Tuesday, September 5, 2017

Doll Size Mugs





This week I decided to adapt a recent project from my dollhouse miniatures channel and make it for the 18” dolls. So today we are making the dolls some mugs and we aren't even looking at our clay, we are using scrapbook/ cardmaking cardstock. Yes, that's right we are making the dolls some really sturdy mugs out of cardstock.
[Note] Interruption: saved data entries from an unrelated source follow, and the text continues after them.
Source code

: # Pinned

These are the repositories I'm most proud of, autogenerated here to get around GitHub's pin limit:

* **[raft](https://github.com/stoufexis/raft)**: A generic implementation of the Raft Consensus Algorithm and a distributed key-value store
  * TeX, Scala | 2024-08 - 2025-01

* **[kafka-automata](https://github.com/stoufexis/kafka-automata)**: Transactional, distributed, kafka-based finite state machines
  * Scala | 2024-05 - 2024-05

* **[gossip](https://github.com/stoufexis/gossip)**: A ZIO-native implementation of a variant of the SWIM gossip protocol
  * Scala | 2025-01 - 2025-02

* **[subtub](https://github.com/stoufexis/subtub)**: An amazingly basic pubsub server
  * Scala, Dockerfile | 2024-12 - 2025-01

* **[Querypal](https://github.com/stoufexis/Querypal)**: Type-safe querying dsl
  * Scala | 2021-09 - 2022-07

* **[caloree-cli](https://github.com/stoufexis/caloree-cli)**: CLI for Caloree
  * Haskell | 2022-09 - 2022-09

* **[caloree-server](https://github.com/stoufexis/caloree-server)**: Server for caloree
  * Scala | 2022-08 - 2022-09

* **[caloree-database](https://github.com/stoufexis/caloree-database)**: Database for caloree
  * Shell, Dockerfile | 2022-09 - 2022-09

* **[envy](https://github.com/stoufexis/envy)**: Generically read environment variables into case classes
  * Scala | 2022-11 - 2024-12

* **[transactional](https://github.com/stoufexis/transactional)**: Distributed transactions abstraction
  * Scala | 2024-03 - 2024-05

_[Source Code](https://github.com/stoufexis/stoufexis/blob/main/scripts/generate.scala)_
And they will look like they are made of ceramic when we are done.


On camera I made just a basic mug but I have been making mugs for a few days using this method and have made a small variety of mugs so I will share the variations here on this blog.

All the mugs require the same basic materials/tools to make them.

We need some heavy cardstock, the kind you would make cards out of that measures 12”. The piece I used in the video came from one of those books of cardstock that you can get that have a bunch of sheets that all coordinate for projects.

You will need a dowel or something similar to form your mug on, in the video I used a piece of 1” diameter dowel that is just a couple of inches long. It is covered with a strip of parchment paper to keep the mugs from sticking. You could also cover it with plastic wrap of waxed paper.

You will need a good glue stick as well as tacky glue.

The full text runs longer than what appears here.